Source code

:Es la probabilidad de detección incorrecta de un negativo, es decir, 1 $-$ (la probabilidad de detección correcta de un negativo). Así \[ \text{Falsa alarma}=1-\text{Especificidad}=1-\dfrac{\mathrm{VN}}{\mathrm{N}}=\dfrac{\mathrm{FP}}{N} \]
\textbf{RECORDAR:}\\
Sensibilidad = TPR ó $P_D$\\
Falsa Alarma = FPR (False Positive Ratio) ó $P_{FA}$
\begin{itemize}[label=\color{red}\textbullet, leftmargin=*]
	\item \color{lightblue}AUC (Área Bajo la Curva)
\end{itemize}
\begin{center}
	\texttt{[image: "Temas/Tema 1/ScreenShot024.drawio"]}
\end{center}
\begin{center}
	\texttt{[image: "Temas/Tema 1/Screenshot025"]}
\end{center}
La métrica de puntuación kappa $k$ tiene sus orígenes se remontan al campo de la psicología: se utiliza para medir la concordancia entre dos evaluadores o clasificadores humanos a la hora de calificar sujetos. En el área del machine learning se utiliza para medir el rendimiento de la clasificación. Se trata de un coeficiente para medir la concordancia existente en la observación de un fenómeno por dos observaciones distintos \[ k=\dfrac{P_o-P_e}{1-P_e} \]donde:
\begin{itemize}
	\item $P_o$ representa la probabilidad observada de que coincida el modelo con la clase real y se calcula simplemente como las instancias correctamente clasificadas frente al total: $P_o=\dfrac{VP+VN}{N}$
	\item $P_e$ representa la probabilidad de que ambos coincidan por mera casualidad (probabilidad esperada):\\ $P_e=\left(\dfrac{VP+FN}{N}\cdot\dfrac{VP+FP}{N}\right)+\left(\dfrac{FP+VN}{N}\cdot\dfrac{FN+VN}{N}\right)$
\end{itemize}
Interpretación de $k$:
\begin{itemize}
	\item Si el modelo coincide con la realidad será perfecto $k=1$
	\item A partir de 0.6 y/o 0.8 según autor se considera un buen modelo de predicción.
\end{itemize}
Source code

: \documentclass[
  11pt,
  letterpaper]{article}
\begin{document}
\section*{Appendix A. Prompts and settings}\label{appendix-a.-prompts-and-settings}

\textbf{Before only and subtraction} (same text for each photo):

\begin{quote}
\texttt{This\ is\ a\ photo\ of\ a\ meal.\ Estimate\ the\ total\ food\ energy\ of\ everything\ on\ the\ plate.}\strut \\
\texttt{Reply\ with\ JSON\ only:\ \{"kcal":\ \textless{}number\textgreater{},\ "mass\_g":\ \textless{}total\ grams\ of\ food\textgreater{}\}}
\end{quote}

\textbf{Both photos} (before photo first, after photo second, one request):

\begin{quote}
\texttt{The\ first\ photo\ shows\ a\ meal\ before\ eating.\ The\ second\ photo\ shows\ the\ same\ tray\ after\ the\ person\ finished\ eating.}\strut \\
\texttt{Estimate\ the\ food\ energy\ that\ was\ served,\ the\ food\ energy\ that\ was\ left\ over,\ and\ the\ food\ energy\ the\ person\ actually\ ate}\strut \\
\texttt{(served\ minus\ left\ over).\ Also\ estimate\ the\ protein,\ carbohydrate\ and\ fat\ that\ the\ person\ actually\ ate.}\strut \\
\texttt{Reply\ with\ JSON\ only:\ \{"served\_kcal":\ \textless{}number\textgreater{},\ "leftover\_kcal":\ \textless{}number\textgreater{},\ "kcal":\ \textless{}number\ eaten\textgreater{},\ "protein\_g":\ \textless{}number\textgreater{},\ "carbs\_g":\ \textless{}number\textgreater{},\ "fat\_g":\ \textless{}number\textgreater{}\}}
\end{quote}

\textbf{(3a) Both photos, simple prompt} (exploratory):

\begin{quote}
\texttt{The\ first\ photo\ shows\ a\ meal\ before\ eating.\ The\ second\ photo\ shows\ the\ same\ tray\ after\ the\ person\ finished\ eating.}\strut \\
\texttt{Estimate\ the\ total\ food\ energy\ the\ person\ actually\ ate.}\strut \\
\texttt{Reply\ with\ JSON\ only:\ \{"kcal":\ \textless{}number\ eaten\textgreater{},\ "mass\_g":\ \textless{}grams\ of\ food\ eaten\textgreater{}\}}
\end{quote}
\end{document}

==

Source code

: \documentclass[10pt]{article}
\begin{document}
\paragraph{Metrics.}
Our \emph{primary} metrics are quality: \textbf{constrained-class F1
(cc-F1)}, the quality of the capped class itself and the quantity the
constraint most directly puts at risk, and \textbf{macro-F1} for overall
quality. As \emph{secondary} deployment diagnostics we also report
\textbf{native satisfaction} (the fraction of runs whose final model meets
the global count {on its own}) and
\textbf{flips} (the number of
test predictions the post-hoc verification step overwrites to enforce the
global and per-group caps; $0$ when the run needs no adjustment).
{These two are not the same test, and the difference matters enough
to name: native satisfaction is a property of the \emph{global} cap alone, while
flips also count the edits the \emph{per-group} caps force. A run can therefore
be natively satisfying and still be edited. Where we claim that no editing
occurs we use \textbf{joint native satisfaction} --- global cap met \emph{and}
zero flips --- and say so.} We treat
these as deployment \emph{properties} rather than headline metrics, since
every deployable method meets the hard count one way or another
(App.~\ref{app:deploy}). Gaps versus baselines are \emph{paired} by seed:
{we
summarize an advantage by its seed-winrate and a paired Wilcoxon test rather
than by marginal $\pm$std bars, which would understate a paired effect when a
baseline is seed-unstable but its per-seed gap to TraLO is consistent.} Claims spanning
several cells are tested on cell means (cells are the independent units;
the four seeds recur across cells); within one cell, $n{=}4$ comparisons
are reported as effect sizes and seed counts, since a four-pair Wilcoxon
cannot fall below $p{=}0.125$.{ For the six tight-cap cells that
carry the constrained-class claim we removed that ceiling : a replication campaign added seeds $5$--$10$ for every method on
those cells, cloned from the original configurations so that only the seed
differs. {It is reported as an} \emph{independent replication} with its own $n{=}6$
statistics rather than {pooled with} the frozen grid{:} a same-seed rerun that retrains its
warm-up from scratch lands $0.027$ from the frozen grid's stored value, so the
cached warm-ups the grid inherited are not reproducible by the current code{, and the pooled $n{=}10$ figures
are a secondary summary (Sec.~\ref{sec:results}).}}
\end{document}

...

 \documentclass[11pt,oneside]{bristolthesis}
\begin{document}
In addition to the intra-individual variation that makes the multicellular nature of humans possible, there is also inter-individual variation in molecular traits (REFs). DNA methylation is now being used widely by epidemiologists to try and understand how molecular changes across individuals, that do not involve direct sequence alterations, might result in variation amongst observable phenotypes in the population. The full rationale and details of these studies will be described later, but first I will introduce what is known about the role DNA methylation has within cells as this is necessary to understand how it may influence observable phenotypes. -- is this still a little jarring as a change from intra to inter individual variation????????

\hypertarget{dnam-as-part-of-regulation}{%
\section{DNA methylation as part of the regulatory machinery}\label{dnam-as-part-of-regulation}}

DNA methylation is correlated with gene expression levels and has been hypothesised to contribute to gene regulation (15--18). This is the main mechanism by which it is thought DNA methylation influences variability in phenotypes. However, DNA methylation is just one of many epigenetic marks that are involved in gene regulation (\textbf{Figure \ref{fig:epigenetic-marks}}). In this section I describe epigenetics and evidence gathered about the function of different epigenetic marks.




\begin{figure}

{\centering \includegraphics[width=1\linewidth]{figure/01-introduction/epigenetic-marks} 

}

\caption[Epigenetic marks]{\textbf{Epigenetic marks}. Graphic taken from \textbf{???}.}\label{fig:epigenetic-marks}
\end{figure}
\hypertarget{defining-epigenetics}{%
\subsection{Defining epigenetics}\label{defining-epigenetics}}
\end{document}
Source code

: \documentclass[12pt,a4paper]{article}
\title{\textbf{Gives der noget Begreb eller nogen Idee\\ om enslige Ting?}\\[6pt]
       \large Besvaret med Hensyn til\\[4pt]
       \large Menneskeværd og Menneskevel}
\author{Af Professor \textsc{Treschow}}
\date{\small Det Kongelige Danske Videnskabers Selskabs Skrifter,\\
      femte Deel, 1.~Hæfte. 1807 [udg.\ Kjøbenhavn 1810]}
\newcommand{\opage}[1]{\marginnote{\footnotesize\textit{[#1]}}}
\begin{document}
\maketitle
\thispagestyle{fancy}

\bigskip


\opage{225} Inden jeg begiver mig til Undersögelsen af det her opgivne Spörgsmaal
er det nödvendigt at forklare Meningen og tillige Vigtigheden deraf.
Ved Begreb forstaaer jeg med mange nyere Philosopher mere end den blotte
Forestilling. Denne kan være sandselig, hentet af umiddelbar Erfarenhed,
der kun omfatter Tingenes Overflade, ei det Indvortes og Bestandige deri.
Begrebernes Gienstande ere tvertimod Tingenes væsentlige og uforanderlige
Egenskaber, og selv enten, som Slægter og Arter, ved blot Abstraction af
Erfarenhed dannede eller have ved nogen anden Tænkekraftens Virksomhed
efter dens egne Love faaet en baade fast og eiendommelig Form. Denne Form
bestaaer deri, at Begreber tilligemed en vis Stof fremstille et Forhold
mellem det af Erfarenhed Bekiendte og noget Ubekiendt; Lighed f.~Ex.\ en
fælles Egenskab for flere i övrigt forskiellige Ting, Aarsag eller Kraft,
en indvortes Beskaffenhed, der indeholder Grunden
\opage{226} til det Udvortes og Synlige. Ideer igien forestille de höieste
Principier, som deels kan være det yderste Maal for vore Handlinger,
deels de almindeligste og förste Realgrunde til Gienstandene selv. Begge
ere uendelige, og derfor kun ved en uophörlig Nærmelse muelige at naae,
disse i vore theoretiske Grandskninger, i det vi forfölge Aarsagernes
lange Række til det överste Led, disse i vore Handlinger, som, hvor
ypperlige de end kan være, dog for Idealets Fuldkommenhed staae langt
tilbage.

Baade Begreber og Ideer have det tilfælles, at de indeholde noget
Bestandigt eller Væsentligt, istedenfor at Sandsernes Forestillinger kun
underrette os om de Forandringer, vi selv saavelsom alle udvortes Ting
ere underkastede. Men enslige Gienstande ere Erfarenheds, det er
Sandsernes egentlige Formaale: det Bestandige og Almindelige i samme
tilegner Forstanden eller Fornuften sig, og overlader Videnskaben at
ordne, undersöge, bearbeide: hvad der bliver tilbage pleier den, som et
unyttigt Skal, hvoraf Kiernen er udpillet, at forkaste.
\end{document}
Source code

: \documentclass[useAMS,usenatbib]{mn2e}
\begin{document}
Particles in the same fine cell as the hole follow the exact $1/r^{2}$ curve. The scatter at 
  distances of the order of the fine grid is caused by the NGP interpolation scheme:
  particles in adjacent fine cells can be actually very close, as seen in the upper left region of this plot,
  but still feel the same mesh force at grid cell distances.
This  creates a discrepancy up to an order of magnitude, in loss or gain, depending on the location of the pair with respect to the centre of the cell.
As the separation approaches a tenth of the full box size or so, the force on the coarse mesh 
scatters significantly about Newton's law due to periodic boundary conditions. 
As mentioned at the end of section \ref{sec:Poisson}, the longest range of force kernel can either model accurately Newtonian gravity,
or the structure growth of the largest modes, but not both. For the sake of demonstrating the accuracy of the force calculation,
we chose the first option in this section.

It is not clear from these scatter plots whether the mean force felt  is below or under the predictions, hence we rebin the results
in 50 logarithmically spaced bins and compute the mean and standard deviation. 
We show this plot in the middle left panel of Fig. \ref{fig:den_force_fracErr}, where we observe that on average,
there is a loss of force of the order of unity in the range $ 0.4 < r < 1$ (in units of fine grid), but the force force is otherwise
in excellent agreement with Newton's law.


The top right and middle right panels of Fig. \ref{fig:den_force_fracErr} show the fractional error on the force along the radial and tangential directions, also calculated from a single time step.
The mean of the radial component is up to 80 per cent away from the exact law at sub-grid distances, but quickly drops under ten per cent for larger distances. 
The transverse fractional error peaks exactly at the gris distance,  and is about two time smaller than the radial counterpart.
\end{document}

▶ [ASSIGNMENT]: Given the records above, restate word for word only the lines starting at the one with "unyttigt Skal, hvoraf" and ending at the one with "scatters significantly about".

▶ [TASK ANSWER]:
unyttigt Skal, hvoraf Kiernen er udpillet, at forkaste.
\end{document}
Source code

: \documentclass[useAMS,usenatbib]{mn2e}
\begin{document}
Particles in the same fine cell as the hole follow the exact $1/r^{2}$ curve. The scatter at 
  distances of the order of the fine grid is caused by the NGP interpolation scheme:
  particles in adjacent fine cells can be actually very close, as seen in the upper left region of this plot,
  but still feel the same mesh force at grid cell distances.
This  creates a discrepancy up to an order of magnitude, in loss or gain, depending on the location of the pair with respect to the centre of the cell.
As the separation approaches a tenth of the full box size or so, the force on the coarse mesh 
scatters significantly about Newton's law due to periodic boundary conditions. 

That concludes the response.